Bureau of Meteorology Meteorologist Diana Eadie said the most intense showers will begin to cross Melbourne’s western suburbs from 5pm, before moving into the central and eastern suburbs.
Eadie said there had been about 22mm of rain to 9am this morning and said the “ground was already very saturated”.
More than 40 schools have been closed and train lines have gone down as multiple watch and act alerts are issued.
Emergency Management Commissioner Andrew Crisp said there were currently 70 warnings in place across the state.
He urged drivers to stay off the roads, to check road closures and be aware that it was a “dynamic situation”.
“If you don’t need to be on the road today, don’t be on the road. What you are doing is you are distracting our emergency services from doing the job we need to be doing,” he said.
It’s this cloudband that’s brought the current wave of extreme weather to that part of the country.
A massive 129mm of rain had already fallen in Strathbogie North in central Victoria by 9am today, while wind gusts overnight reached 109km/hr at Mount Hotham.
A severe weather warning for damaging winds and heavy rainfall is in place for most of the state.
The SES has already responded to more than 1600 calls for help in Victoria in the 24 hours until 4pm today, with the worst of the weather forecast for the state still yet to come.
Of those calls, 911 were for flooding, 193 for trees down, 153 for building damage and crews carried out 30 floodwater rescues.
The Department of Transport has described driving conditions as “extremely hazardous”, urging drivers to defer non-essential travel.
“As significant rain moves towards metropolitan Melbourne, many roads are likely to close due to flooding or will be impacted by flood waters, fallen trees and debris,” the department said.

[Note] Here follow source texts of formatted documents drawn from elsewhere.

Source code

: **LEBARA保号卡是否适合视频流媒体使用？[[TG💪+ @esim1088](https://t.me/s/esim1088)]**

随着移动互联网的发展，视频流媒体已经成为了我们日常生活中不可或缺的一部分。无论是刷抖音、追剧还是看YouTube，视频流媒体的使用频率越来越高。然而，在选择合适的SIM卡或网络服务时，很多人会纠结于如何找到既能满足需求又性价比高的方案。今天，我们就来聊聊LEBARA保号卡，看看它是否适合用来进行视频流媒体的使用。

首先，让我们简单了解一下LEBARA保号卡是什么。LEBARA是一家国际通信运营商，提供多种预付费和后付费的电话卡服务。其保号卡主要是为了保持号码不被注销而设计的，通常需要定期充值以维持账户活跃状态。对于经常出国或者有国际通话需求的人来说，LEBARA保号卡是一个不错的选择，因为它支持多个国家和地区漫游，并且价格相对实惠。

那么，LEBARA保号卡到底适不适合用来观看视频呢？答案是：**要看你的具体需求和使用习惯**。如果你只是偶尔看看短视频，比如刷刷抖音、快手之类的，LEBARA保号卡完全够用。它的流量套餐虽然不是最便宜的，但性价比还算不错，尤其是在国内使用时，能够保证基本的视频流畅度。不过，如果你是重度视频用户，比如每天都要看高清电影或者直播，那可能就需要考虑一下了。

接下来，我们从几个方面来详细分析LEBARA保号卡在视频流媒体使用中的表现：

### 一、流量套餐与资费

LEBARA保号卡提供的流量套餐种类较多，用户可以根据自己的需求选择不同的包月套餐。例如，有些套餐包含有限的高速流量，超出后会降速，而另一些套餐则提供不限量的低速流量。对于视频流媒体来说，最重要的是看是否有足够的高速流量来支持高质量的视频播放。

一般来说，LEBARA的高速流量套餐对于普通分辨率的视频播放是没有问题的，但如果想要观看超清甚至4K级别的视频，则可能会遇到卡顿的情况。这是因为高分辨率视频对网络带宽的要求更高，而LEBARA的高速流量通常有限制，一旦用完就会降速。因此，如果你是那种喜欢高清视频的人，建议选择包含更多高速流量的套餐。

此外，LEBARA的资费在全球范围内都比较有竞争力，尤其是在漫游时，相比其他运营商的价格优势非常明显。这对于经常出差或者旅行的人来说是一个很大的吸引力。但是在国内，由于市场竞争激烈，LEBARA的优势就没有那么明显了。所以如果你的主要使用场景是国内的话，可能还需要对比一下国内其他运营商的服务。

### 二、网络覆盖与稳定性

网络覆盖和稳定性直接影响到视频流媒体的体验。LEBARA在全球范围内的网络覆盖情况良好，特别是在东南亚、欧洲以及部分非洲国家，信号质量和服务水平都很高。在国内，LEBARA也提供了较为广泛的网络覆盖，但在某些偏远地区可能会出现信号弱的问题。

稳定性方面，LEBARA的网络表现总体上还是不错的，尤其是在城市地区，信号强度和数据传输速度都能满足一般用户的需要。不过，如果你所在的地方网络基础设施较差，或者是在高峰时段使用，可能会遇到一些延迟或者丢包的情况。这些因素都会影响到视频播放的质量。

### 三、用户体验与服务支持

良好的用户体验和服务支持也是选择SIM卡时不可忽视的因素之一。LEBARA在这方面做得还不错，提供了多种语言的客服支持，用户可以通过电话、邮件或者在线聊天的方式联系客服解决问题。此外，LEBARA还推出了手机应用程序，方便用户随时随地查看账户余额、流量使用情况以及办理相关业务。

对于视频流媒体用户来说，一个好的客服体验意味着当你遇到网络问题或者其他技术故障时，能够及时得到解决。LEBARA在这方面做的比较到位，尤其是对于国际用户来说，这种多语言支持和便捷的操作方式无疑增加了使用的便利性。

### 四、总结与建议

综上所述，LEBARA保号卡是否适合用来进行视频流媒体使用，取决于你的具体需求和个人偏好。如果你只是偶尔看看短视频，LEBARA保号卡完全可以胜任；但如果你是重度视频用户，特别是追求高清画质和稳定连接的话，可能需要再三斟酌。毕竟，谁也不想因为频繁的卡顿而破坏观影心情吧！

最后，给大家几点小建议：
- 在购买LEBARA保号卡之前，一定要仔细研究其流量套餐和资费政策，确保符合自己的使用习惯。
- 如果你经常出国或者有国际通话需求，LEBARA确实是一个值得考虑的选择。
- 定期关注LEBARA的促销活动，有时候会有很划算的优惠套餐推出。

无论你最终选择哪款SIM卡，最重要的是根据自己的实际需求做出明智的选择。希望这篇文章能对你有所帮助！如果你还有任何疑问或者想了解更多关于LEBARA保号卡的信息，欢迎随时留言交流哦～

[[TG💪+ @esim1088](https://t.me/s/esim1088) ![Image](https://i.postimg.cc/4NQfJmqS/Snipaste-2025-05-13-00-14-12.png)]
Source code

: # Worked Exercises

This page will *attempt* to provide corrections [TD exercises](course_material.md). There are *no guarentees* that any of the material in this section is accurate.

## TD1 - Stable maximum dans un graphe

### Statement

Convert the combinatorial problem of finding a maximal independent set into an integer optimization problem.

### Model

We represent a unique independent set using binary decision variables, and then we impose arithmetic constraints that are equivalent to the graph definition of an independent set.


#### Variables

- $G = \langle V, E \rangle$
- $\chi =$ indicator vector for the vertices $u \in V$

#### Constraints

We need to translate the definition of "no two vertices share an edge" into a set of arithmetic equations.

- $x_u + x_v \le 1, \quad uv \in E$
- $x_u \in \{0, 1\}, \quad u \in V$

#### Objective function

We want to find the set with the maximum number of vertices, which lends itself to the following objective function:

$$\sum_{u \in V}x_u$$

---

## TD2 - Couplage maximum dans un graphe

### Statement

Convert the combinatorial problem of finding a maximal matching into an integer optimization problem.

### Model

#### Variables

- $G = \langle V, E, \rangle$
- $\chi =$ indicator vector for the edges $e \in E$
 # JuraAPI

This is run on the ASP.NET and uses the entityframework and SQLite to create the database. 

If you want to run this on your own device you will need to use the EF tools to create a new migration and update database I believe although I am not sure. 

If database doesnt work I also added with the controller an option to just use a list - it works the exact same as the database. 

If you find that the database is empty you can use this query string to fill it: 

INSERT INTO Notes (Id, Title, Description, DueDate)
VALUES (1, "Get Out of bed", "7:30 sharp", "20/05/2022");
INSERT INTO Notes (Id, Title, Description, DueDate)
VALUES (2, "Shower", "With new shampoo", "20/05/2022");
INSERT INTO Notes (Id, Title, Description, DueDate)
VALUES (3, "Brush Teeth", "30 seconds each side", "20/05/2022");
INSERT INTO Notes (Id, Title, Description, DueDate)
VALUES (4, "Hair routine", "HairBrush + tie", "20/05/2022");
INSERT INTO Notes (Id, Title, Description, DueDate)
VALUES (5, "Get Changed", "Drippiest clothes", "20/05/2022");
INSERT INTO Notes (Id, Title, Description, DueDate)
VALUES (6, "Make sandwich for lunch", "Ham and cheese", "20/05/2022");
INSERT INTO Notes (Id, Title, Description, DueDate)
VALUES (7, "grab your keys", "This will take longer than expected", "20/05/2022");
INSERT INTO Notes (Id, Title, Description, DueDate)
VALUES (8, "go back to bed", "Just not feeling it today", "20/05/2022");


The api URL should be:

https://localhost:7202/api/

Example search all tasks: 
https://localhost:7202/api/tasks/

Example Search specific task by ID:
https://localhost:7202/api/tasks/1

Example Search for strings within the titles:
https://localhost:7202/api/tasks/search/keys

“Poor conditions and high traffic volumes will result in challenging conditions on major roads like the Monash Freeway, West Gate Freeway, M80 Ring Road and Eastern Freeway.”

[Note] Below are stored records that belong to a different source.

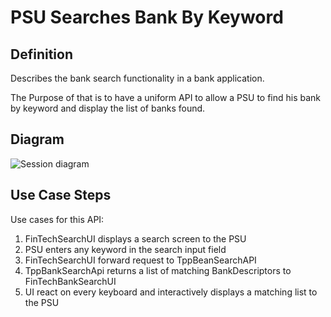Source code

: # PSU Searches Bank By Keyword

## Definition
Describes the bank search functionality in a bank application.

The Purpose of that is to have  a uniform API to allow a PSU to find his bank by keyword and display the list of banks found. 

## Diagram

![Session diagram](http://www.plantuml.com/plantuml/proxy?src=https://raw.githubusercontent.com/adorsys/open-banking-gateway/gh-pages/docs/architecture/diagrams/useCases/2-searchBank.puml&fmt=svg&vvv=1&sanitize=true)  


## Use Case Steps
Use cases for this API:
1. FinTechSearchUI displays a search screen to the PSU
2. PSU enters any keyword in the search input field
3. FinTechSearchUI forward request to TppBeanSearchAPI
4. TppBankSearchApi returns a list of matching BankDescriptors to FinTechBankSearchUI
5. UI react on every keyboard and interactively displays a matching list to the PSU

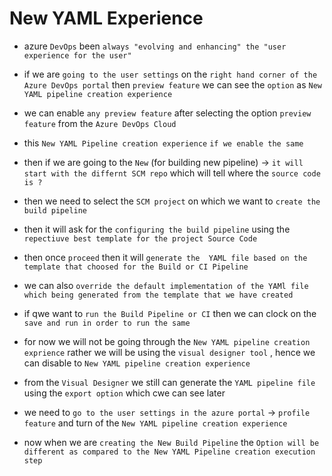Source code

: # New YAML Experience

- azure `DevOps` been `always "evolving and enhancing" the "user experience for the user"`

- if we are `going to the user settings` on the `right hand corner of the Azure DevOps portal` then `preview feature` we can see the `option` as `New YAML pipeline creation experience` 

- we can enable `any preview feature` after selecting the option `preview feature` from the `Azure DevOps Cloud`

- this `New YAML Pipeline creation experience` `if we enable the same` 

- then if we are going to the `New` (for building new pipeline) &rarr; `it will start with the differnt SCM repo`  which will tell where the `source code is ?`

- then we need to select the `SCM project` on which we want to `create the build pipeline`

- then it will ask for the `configuring the build pipeline` using the `repectiuve best template for the project Source Code` 

- then once `proceed` then it will `generate the  YAML file based on the template that choosed for the Build or CI Pipeline`

- we can also `override the default implementation of the YAMl file which being generated from the template that we have created`

- if qwe want to `run the Build Pipeline or CI` then we can clock on the `save and run in order to run the same`  

- for now we will not be going through the `New YAML pipeline creation exprience` rather we will be using the `visual designer tool` , hence we can disable to `New YAML pipeline creation experience`

- from the `Visual Designer` we still can generate the `YAML pipeline file` using the `export option` which cwe can see later

- we need to `go to the user settings in the azure portal` &rarr; `profile feature` and turn of the `New YAML pipeline creation experience`

- now when we are `creating the New Build Pipeline` the `Option will be different as compared to the New YAML Pipeline creation execution step`


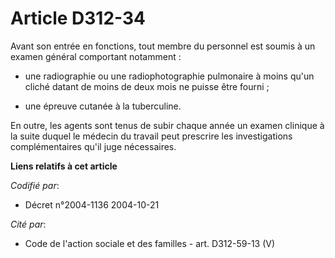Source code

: # Article D312-34

Avant son entrée en fonctions, tout membre du personnel est soumis à un examen général comportant notamment :

- une radiographie ou une radiophotographie pulmonaire à moins qu'un cliché datant de moins de deux mois ne puisse être
fourni ;

- une épreuve cutanée à la tuberculine.

En outre, les agents sont tenus de subir chaque année un examen clinique à la suite duquel le médecin du travail peut
prescrire les investigations complémentaires qu'il juge nécessaires.

**Liens relatifs à cet article**

_Codifié par_:

  - Décret n°2004-1136 2004-10-21

_Cité par_:

  - Code de l'action sociale et des familles - art. D312-59-13 (V)

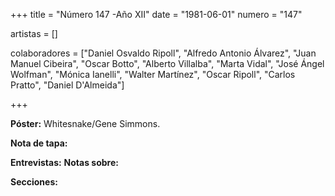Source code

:+++
title = "Número 147 -Año XII"
date = "1981-06-01"
numero = "147"

artistas = []

colaboradores = ["Daniel Osvaldo Ripoll", "Alfredo Antonio Álvarez", "Juan Manuel Cibeira", "Oscar Botto", "Alberto Villalba", "Marta Vidal", "José Ángel Wolfman", "Mónica Ianelli", "Walter Martínez", "Oscar Ripoll", "Carlos Pratto", "Daniel D'Almeida"]

+++

**Póster:** Whitesnake/Gene Simmons.
 
**Nota de tapa:** 

**Entrevistas:** 
**Notas sobre:**


**Secciones:**
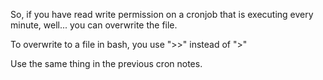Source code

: So, if you have read write permission on a cronjob that is executing every minute, well... you can overwrite the file.

To overwrite to a file in bash, you use ">>" instead of ">"

Use the same thing in the previous cron notes.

Parts of regional Victoria begin to flood
Already there is water over major roads, including the Melba, Hume, Calder and Maroondah Highways.
Buses are replacing trains on sections of the Shepparton, Albury, Echuca, Swan Hill and Warrnambool lines, due to extreme weather and flooding affecting parts of the rail network.

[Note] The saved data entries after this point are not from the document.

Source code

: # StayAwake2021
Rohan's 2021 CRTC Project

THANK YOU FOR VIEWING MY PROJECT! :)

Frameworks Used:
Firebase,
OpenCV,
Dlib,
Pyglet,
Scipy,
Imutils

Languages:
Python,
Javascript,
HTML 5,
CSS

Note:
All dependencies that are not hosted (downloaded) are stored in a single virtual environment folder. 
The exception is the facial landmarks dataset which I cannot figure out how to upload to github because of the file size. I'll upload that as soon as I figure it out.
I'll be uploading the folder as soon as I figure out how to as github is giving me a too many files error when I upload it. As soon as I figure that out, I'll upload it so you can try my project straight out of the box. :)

The Department of Education has advised that a number of schools and kindergartens across the state have closed due to flooding or risk of flooding.
In central Victoria, Broadford High School was closed at lunchtime, with all students sent home on buses to do remote learning for the rest of the week.
Residents of Rochester, 180km north of Melbourne, have been told waters could potentially rise to 115m above sea level, affecting hundreds of homes.
Thousands of sandbags have been filled and residents have been urged to evacuate after they have done their best to prepare their homes and businesses for a flood.
Up to 80mm of rain is expected in the north and west of Victoria today, with isolated totals of 120mm or higher.
Roads in Castlemaine, Heathcote and Bendigo have also begun flooding, cutting off parts of the town.
One Heathcote resident has told 9News Melbourne that she had never seen flooding this bad.
In Echuca, residents have been advised to boil their water until further notice after storm water entered a treated water storage tank.
“This may compromise the safety of the drinking water,” Coliban Water via Twitter.
More than 1000 people are currently without power in Echuca, according to Powercore.
There are also outages in Bendigo, Daylesford and Rochester.
The SES has received over 200 calls for help in the last 24 hours, mostly for minor flooding.
Yesterday, about 100 people were evacuated from Falls Creek due to a slow-moving landslide cutting off the access road.
Victorian Emergency Management Commissioner Andrew Crisp told 3AW that the state will continue to see this cycle over the next six to eight weeks.
“If you don’t need to be on the roads today, please don’t be on the roads, because it’s not just about the floods, it’s also about the trees,” he told 3AW.
Crisp warned the state would be “in this for a while”, with Victorians in for a “campaign flood event”.
Tasmania too is expecting an inundation, with up to 300mm of rain to fall in places just today.
By 9am today a total of 185mm had already fallen at Great Lake East and 148mm had fallen at Lake Mackenzie.
There are currently heavy rain and major floods warnings in place for northern Tasmania.
New South Wales is also in the firing line with rivers still swollen from recent rain.
A woman and her daughter had to be rescued from floodwaters at Forbes in the state’s Central West.